La mise en scène de Krzysztof Warlikowski se contente de… de rien, en fait. Les artistes, tout de noir vêtus, vaguent vaguement sur la scène ; grandes vedettes de l’œuvre, le chœur et les groupes de solistes, parfois bigarrés façon troupe paroissiale chantant Michel Fugain, entrent en rangs d’oignon tantôt dans une scène vide, tantôt dans des gradins en amphithéâtre, tantôt dans un gymnase à espaliers où l’on pratique l’escrime (avec bruits de lames s’entrechoquant pour bien gâcher la musique), bref, ne sont appelés à représenter, par leur diversité, leur mouvement, leur énergie ou leur soumission, ni le destin des masses, ni l’opposition des héros ou des victimes, ni la tension entre fatalité et illusion de contre-pouvoir – il s’agit à peine d’un blob dont le soi-disant metteur en scène ne sait que faire. Ainsi représentée, l’ensemble de cette œuvre ne parle plus de rien. Elle se retrouve figée dans une sorte de récitation squelettique et plate, excluant toute dimension historique, mythique, poétique ou symbolique – ce à quoi contribue l’utilisation de vidéos ridicules signées Denis Guéguin (surimpressions de taches façon super 8 ou projection de flammes pour faire barbecue quand on crame des gens). Et ce n’est pas uniquement que, peut-être, on n’a rien compris : c’est surtout que c’est creux, nul, triste. Un gâchis.

L’interprétation : ce 31 octobre est soir de première pour les remplaçants des jeunes premiers.
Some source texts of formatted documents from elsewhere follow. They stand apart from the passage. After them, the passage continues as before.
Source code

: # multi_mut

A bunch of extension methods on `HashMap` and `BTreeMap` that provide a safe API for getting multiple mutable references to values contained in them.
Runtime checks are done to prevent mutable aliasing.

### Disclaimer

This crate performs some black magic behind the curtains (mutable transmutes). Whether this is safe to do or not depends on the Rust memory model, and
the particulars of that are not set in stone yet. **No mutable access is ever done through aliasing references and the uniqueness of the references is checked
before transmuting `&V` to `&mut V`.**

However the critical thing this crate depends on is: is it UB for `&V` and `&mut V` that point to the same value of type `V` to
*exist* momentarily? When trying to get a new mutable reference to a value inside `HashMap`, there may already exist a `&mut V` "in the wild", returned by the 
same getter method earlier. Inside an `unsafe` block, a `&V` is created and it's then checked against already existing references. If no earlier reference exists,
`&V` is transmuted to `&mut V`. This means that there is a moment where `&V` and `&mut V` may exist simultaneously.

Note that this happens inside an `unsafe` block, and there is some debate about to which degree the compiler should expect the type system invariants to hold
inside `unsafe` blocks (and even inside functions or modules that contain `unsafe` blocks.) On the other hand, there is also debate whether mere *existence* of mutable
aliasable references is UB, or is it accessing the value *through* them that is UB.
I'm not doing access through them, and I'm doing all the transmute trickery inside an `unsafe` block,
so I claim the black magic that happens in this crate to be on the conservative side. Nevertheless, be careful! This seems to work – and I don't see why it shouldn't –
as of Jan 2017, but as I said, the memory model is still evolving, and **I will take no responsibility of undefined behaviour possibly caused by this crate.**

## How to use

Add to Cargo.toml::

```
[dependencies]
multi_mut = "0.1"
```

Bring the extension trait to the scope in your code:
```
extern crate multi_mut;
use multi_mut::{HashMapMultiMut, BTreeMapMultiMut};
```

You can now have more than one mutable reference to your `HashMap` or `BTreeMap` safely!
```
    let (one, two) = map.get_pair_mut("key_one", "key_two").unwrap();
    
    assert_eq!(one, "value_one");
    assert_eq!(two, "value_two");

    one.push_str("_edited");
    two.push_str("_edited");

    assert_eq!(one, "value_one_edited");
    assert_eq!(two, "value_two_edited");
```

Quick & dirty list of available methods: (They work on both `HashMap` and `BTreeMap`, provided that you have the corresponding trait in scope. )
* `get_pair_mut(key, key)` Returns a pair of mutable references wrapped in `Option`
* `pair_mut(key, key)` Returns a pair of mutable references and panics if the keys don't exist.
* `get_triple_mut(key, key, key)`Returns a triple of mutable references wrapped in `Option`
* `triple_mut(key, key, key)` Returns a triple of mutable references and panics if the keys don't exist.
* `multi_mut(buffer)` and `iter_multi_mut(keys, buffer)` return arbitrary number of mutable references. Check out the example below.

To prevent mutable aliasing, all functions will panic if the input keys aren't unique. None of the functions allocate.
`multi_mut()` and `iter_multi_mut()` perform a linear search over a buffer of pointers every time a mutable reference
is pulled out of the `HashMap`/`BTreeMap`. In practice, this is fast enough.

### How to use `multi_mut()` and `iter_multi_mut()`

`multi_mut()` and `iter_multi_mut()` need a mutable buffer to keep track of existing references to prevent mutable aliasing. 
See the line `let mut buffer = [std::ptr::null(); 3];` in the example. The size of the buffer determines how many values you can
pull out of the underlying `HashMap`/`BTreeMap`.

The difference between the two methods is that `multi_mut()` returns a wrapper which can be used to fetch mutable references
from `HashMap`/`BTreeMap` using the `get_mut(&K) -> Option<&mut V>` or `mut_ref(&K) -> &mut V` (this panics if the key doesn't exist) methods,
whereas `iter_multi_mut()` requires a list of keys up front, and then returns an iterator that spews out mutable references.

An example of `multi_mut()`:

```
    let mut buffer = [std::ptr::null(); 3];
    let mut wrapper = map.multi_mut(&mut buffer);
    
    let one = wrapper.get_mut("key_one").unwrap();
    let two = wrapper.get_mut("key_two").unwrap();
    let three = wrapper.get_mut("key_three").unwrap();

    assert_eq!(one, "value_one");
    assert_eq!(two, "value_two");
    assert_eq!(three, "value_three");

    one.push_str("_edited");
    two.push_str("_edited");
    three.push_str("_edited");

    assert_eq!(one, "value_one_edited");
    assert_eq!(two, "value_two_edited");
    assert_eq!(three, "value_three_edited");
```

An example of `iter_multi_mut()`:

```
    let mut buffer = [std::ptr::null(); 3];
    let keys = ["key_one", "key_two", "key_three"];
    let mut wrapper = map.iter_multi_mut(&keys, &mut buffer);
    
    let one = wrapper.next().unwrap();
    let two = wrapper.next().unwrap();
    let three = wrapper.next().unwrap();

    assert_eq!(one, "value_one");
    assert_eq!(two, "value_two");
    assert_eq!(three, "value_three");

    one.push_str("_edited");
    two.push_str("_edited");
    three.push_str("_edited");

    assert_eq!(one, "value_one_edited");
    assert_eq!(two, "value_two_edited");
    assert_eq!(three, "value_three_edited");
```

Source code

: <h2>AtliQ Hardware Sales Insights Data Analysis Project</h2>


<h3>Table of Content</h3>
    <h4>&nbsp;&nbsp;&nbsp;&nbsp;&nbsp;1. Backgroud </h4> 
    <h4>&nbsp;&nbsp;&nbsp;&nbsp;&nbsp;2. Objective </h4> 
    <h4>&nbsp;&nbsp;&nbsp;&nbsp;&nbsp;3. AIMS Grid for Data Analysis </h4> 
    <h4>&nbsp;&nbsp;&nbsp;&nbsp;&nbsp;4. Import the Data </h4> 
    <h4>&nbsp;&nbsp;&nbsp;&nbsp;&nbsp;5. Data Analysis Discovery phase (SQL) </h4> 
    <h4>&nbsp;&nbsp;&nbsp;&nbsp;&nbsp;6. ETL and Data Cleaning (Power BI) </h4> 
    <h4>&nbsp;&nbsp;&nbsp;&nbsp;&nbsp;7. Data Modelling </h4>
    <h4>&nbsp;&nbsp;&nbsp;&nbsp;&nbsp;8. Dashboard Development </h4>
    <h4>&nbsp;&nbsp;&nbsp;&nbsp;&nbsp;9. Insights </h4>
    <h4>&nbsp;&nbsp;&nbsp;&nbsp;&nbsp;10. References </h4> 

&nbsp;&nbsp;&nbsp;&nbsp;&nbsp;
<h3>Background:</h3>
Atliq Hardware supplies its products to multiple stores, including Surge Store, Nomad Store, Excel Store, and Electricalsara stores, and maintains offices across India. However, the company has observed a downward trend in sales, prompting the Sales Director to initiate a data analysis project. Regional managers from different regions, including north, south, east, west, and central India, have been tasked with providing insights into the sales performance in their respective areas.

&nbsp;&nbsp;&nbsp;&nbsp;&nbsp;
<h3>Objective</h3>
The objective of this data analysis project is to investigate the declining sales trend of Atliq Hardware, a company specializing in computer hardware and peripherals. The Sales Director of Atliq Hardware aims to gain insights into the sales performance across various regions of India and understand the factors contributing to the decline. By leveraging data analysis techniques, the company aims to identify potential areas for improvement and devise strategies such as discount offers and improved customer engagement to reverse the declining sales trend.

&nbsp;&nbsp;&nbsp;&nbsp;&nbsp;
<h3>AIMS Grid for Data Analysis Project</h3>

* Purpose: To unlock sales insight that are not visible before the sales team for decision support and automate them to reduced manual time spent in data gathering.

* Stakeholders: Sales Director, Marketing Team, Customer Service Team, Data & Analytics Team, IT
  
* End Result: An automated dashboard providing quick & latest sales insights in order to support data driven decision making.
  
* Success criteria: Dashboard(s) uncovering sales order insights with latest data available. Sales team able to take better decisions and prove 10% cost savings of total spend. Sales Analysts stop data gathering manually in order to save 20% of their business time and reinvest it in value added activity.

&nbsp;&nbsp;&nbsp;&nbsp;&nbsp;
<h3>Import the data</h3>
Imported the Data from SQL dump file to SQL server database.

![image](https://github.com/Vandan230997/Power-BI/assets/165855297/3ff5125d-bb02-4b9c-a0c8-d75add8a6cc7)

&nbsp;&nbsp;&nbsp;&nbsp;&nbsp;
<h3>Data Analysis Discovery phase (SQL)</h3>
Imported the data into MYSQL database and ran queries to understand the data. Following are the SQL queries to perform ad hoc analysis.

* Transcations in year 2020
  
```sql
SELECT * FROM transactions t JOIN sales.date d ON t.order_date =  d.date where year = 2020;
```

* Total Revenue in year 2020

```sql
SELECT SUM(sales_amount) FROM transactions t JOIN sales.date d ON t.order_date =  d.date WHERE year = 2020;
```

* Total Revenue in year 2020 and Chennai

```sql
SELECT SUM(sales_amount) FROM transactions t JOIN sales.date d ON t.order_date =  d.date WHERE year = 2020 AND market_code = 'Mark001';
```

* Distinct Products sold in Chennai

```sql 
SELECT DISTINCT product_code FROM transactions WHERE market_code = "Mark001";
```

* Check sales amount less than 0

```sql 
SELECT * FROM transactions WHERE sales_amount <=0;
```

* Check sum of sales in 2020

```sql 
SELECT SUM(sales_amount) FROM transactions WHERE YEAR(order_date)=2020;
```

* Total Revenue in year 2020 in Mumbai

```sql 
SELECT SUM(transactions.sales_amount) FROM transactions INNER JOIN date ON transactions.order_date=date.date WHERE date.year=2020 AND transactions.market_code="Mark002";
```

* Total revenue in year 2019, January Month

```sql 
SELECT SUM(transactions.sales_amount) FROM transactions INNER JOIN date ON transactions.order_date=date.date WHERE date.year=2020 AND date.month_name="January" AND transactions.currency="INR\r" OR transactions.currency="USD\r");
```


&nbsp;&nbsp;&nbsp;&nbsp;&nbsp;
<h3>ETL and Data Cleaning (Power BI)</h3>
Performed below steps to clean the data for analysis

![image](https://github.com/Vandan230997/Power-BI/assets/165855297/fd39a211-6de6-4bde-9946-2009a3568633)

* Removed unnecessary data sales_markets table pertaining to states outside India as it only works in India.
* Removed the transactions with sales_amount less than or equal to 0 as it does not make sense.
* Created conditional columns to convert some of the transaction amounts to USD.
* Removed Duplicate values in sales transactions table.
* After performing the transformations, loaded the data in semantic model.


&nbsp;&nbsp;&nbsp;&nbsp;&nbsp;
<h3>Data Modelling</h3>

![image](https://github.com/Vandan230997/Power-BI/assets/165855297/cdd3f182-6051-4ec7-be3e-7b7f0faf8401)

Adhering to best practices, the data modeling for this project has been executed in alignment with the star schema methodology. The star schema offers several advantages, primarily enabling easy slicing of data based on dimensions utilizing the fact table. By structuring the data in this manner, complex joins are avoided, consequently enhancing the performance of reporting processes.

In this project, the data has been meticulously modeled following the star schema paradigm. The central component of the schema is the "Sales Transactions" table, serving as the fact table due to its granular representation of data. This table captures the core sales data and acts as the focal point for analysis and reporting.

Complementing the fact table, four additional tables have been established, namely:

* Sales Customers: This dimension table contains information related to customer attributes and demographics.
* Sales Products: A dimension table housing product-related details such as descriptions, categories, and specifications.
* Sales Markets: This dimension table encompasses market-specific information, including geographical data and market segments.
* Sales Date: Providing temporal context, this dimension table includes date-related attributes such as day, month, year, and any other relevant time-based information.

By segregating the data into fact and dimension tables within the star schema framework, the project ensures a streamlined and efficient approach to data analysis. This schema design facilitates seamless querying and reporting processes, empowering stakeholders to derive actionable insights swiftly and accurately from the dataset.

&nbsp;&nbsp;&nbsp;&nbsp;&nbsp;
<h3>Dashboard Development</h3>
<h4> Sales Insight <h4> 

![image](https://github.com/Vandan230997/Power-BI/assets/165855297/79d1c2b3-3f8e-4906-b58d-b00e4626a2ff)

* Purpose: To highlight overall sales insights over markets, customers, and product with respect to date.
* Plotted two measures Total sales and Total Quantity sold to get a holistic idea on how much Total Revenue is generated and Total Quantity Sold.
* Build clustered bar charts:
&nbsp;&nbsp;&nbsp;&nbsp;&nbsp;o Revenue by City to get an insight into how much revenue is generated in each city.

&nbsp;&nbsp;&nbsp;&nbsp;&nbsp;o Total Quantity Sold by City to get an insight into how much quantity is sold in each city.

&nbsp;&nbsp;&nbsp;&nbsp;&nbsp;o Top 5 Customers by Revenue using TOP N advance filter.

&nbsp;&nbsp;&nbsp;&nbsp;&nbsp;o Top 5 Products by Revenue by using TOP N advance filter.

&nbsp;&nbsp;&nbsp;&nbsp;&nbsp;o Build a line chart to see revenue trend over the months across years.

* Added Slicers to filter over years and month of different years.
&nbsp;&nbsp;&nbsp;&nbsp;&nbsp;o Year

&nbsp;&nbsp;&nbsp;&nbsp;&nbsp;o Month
Pavel Černoch, Hibla Gerzmava et Ekaterina Gubalova remplacent Jonas Kaufmann, Sonya Yoncheva et Elīna Garanča, trois vedettes bien françaises selon les critères de Bastille. Certes, le plateau est dès lors moins chic, mais il est aussi un peu moins cher pour le spectateur, alors bon.
L’ensemble de la distribution fait plutôt montre de jolies voix. En princesse Eboli, Ekaterina Gubalova est celle qui, à nos oreilles et à nos yeux, tire le mieux son souffle du jeu : on apprécie la puissance du timbre et la présence scénique nécessaire à son personnage retors. Pavel Černoch et Hibla Gerzmava vont d’abord charmer avant de paraître craquer, façon sportifs ayant présumé de leurs forces. La dernière partie est, ce soir-là, de trop pour eux. Les piani de l’acte IV ne sont pas des effets de style : il semble que les gosiers ont présumé de leurs forces. Certes, la baisse dramaturgique et la non-mise en scène ne les aident pas ; mais, de toute évidence, les voix n’ont pas l’endurance, au moins pour cette semi-première, nécessaire pour rendre l’accablement et le paroxysme du drame qui s’abattent sur les protagonistes. Quasi tout ce plateau parle, après quelques airs ou d’emblée, selon le niveau, un français qu’un euphémisme taxerait d’approximatif mais qui, en réalité, n’est qu’un baragouin par moments proche du lalala, laisse penser par instants que le texte est à peine su et encore moins compris ; et cela joue aussi sur la déception de certains spectateurs.
Pourtant, l’orchestre, bien préparé, profite de la baguette précise de Philippe Jordan pour se mettre au service des chanteurs. Cela ne suffit pas toujours. Si Ludovic Tézier fait preuve de constance jusque dans son dernier grand air, le manque de profondeur des basses Ildar Abdrazakov, toujours aussi peu francophone, et surtout Dmitry Belosselskiy, il est vrai ridiculisé par un costume et une gestuelle attristants, peineront à combler les spectateurs venus applaudir un drame mystérieux… auquel les metteur en scène – scénographe – dramaturge inventent une nouvelle fin, feat. un pistolet (puisque, en sus de n’avoir aucune idée, il se confirmerait que ces parasites fussent des goujats fiers de leurs sornettes, tellement supérieures au récit mis en musique par Giuseppe Verdi).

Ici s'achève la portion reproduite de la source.